ABSTRACT

Conclusion:

The results show that the reference range of umbilical cord and postnatal hs cTnT in healthy newborns is higher than that in adults. Both hs cTnT values were higher in the neonatal respiratory failure group than those in the healthy group.

Results:

In the healthy group, the median umbilical cord hs cTnT was 38 (17-156) ng/L and 99th percentile hs cTnT was 122 ng/L, and in the respiratory failure group, the median umbilical cord hs cTnT was 72 (27-326) ng/L. Postnatal day 2-4 median hs cTnT was 75 (10-194) ng/L and 99th percentile value was 194 ng/L in the healthy group, and the median hs cTnT was 145 (41-409) ng/L in the respiratory failure group. The calculated area under the ROC curve for umbilical cord hs cTnT was 0.848 [cut-off: 64, 95% confidence interval (CI): 0.79-0.90, sensitivity: 62.4%, specificity: 93.7%], suggesting that umbilical cord hs cTnT is a sensitive marker for the prediction of neonatal respiratory failure.
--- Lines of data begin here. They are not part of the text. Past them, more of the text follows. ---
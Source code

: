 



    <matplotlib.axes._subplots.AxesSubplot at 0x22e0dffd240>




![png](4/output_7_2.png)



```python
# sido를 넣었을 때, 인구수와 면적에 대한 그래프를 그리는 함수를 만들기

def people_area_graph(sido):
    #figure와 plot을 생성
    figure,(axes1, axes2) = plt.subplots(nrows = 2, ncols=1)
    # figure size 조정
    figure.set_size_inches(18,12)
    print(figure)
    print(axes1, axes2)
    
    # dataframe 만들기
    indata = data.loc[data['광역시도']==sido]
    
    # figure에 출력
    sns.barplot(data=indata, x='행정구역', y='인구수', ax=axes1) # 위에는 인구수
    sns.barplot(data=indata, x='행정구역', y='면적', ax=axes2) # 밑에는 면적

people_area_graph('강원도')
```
The calculated area under the ROC curve for control hs cTnT was 0.851 (cut-off: 121.5, 95% CI: 0.79-0.90, sensitivity: 71%, specificity: 86.8%), suggesting that control hs cTnT is a sensitive marker for the prediction of neonatal respiratory failure.

Method:

In this non-invasive and retrospective, cross-sectional study, 113 healthy newborns and 93 newborns with non-cardiac respiratory failure, born between July 2018 and January 2020, were evaluated. Hs cTnT was measured in the umbilical cord and 24-96 h after birth in infants.

Objective:

Data on the umbilical cord and postnatal physiological limits of the high sensitivity cardiac troponin T (hs cTnT) in newborns are scarce. This study aims to determine the normal values and upper limits of hs cTnT in healthy newborns. In addition, its clinical significance and usability in neonatal respiratory failure were analyzed.

Introduction

Cardiac troponins are protein components of the troponin-tropomyosin complex in the myocardium (1,2). Troponin complex consists of three different subunits that regulate the contractile process in muscle interfering calcium ions. The three subunits are troponin T, which binds to tropomyosin, troponin I, which binds to actin and inhibits the reaction between actin and myosin, and troponin C, which binds to calcium ions. Troponin I and troponin T are located in the skeletal and in the heart muscle but are coded to different genes and have a different arrangement of amino acids, which enables the production of antibodies specific to cardiac troponin form and determination in serum. Troponins appear in blood 2-4 h after insult, peak at about 12 h, and then remain elevated for 7-10 days (3,4). In newborn, elevated plasma concentrations of hs cTnT decrease to adult level within six months.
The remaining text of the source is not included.